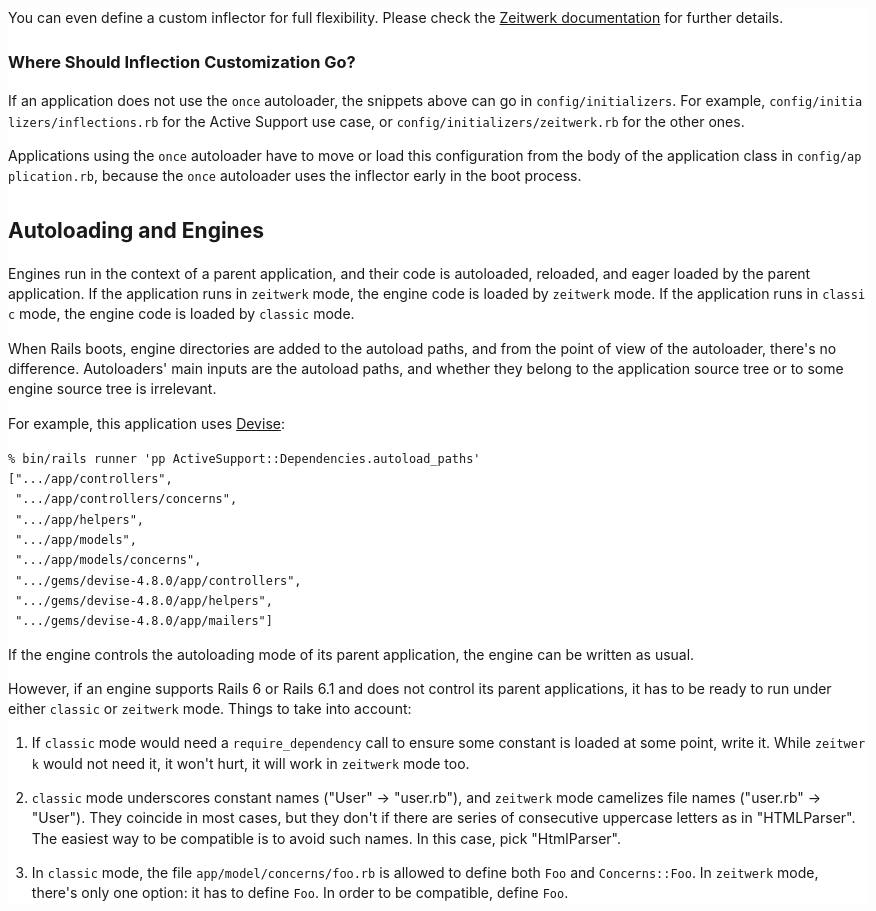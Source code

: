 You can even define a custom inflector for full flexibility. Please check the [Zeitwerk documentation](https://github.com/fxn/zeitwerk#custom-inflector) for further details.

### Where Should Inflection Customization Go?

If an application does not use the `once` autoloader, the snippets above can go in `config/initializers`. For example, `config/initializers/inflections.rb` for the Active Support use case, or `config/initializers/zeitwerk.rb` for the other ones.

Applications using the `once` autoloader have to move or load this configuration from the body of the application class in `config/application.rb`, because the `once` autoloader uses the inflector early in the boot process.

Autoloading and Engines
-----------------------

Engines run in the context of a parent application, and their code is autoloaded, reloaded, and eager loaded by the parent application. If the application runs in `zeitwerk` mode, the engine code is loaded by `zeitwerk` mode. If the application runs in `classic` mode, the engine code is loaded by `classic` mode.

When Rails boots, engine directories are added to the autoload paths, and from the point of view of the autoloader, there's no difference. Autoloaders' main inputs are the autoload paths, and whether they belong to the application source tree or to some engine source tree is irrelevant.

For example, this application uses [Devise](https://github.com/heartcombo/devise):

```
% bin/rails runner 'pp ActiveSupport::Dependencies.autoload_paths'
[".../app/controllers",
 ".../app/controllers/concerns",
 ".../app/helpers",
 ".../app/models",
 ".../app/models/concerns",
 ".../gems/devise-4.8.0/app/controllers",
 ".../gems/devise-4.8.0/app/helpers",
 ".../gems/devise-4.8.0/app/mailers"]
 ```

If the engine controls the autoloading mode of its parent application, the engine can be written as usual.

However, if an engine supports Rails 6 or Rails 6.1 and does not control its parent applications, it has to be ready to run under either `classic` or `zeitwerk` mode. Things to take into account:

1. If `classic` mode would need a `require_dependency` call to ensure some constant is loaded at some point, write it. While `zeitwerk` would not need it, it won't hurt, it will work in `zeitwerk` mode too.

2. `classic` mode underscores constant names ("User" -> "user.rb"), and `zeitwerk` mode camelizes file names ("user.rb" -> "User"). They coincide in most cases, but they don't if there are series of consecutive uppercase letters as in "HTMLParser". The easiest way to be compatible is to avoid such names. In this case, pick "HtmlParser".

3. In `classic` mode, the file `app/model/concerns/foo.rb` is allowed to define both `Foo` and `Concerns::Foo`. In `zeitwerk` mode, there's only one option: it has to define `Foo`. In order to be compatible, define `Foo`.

* * * * *

EXERCISE DETAILS = The answer must be every line of the entries that includes the word "they".

OUTPUT FOR THIS EXERCISE =
When Rails boots, engine directories are added to the autoload paths, and from the point of view of the autoloader, there's no difference. Autoloaders' main inputs are the autoload paths, and whether they belong to the application source tree or to some engine source tree is irrelevant.
2. `classic` mode underscores constant names ("User" -> "user.rb"), and `zeitwerk` mode camelizes file names ("user.rb" -> "User"). They coincide in most cases, but they don't if there are series of consecutive uppercase letters as in "HTMLParser". The easiest way to be compatible is to avoid such names. In this case, pick "HtmlParser".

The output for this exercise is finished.